Diagnosis of Multiple Sclerosis Using Multimodal Deep Learning Integrating Lesion and Normal-Appearing White Matter: A Retrospective Study with International Multicentre External Validation
Journal:
medRxiv
Published Date:
Mar 10, 2026
Abstract
Background: Current diagnostic criteria for multiple sclerosis (MS) rely on white matter lesions (WMLs), which are not specific and often occur in other disorders. Microstructural abnormalities in normal-appearing white matter (NAWM) may provide complementary information beyond focal lesions. However, the diagnostic use of NAWM in MS remains limited because a reproducible, diagnostically specific NAWM signature has not been established, and NAWM abnormalities detection typically requires quantitative MRI methods beyond routine clinical MRI protocols. Methods: In this retrospective study, we proposed DeepMS, a deep learning model trained with both quantitative diffusion MRI (dMRI) and structural MRI (sMRI) to diagnose MS by integrating WML and NAWM features captured from routine MRI alone.

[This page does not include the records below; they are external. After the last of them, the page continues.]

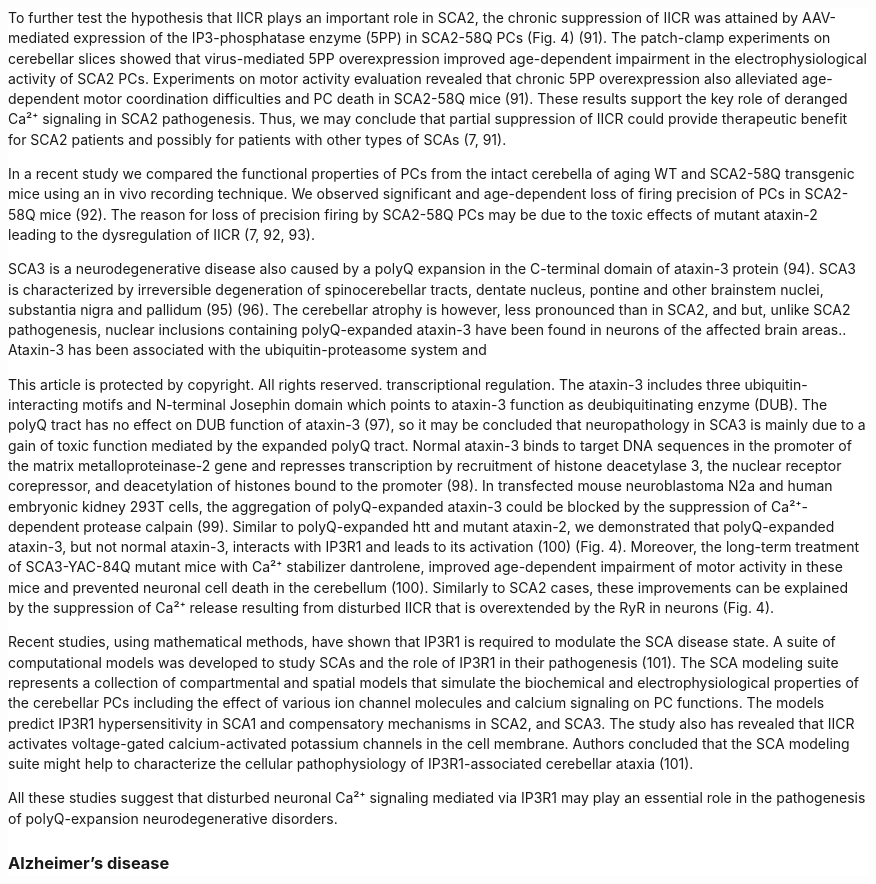 To further test the hypothesis that IICR plays an important role in SCA2, the chronic suppression of IICR was attained by AAV-mediated expression of the IP3-phosphatase enzyme (5PP) in SCA2-58Q PCs (Fig. 4) (91). The patch-clamp experiments on cerebellar slices showed that virus-mediated 5PP overexpression improved age-dependent impairment in the electrophysiological activity of SCA2 PCs. Experiments on motor activity evaluation revealed that chronic 5PP overexpression also alleviated age-dependent motor coordination difficulties and PC death in SCA2-58Q mice (91). These results support the key role of deranged Ca²⁺ signaling in SCA2 pathogenesis. Thus, we may conclude that partial suppression of IICR could provide therapeutic benefit for SCA2 patients and possibly for patients with other types of SCAs (7, 91).

In a recent study we compared the functional properties of PCs from the intact cerebella of aging WT and SCA2-58Q transgenic mice using an in vivo recording technique. We observed significant and age-dependent loss of firing precision of PCs in SCA2-58Q mice (92). The reason for loss of precision firing by SCA2-58Q PCs may be due to the toxic effects of mutant ataxin-2 leading to the dysregulation of IICR (7, 92, 93).

SCA3 is a neurodegenerative disease also caused by a polyQ expansion in the C-terminal domain of ataxin-3 protein (94). SCA3 is characterized by irreversible degeneration of spinocerebellar tracts, dentate nucleus, pontine and other brainstem nuclei, substantia nigra and pallidum (95) (96). The cerebellar atrophy is however, less pronounced than in SCA2, and but, unlike SCA2 pathogenesis, nuclear inclusions containing polyQ-expanded ataxin-3 have been found in neurons of the affected brain areas.. Ataxin-3 has been associated with the ubiquitin-proteasome system and

This article is protected by copyright. All rights reserved.
transcriptional regulation. The ataxin-3 includes three ubiquitin-interacting motifs and N-terminal Josephin domain which points to ataxin-3 function as deubiquitinating enzyme (DUB). The polyQ tract has no effect on DUB function of ataxin-3 (97), so it may be concluded that neuropathology in SCA3 is mainly due to a gain of toxic function mediated by the expanded polyQ tract. Normal ataxin-3 binds to target DNA sequences in the promoter of the matrix metalloproteinase-2 gene and represses transcription by recruitment of histone deacetylase 3, the nuclear receptor corepressor, and deacetylation of histones bound to the promoter (98). In transfected mouse neuroblastoma N2a and human embryonic kidney 293T cells, the aggregation of polyQ-expanded ataxin-3 could be blocked by the suppression of Ca²⁺-dependent protease calpain (99). Similar to polyQ-expanded htt and mutant ataxin-2, we demonstrated that polyQ-expanded ataxin-3, but not normal ataxin-3, interacts with IP3R1 and leads to its activation (100) (Fig. 4). Moreover, the long-term treatment of SCA3-YAC-84Q mutant mice with Ca²⁺ stabilizer dantrolene, improved age-dependent impairment of motor activity in these mice and prevented neuronal cell death in the cerebellum (100). Similarly to SCA2 cases, these improvements can be explained by the suppression of Ca²⁺ release resulting from disturbed IICR that is overextended by the RyR in neurons (Fig. 4).

Recent studies, using mathematical methods, have shown that IP3R1 is required to modulate the SCA disease state. A suite of computational models was developed to study SCAs and the role of IP3R1 in their pathogenesis (101). The SCA modeling suite represents a collection of compartmental and spatial models that simulate the biochemical and electrophysiological properties of the cerebellar PCs including the effect of various ion channel molecules and calcium signaling on PC functions. The models predict IP3R1 hypersensitivity in SCA1 and compensatory mechanisms in SCA2, and SCA3. The study also has revealed that IICR activates voltage-gated calcium-activated potassium channels in the cell membrane. Authors concluded that the SCA modeling suite might help to characterize the cellular pathophysiology of IP3R1-associated cerebellar ataxia (101).

All these studies suggest that disturbed neuronal Ca²⁺ signaling mediated via IP3R1 may play an essential role in the pathogenesis of polyQ-expansion neurodegenerative disorders.

### Alzheimer’s disease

Development utilized 8,450 scans from 7,703 patients (NYU Langone/ADNI). Evaluation included an internal test set (n=837) and two independent external cohorts: the Krakow cohort (Poland, n=293) and a public multi-site cohort curated from 15 datasets (n=1,756). We compared DeepMS against 2024 McDonald criteria biomarkers (Dissemination in Time [DIT], Dissemination in Space [DIS], Central Vein Sign [CVS], and Paramagnetic Rim Lesion [PRL]) in a multireader study (n=308). To validate the model's use of NAWM, we performed lesion-masking experiments (n=550), comparing performance after removal of focal lesions. Findings: DeepMS achieved robust AUCs in the internal (0.968 [95% CI 0.946-0.987]), Krakow (0.940 [0.898-0.974]), and public external (0.974 [0.966-0.982]) cohorts. In the multireader study, DeepMS outperformed established biomarkers: at matched sensitivity (92.9%), DeepMS achieved higher specificity than DIS (89.0% vs 78.5%; p=0.0061); at matched specificity (92.8%), DeepMS achieved higher sensitivity than CVS (88.2% vs 52.0%; p<0.0001). Furthermore, DeepMS retained diagnostic capability after WML masking (AUC 0.959 to 0.881) compared to the model trained with only sMRI (0.895 to 0.764). Interpretation: Our findings suggest it is feasible for deep learning models to leverage NAWM-related information directly from routine sMRI. Integrating these features could help MS diagnosis in patients with ambiguous white matter abnormalities. Funding: National Institute of Neurological Disorders and Stroke, the National Institute of Biomedical Imaging and Bioengineering, and the Irma T. Hirschl Trust.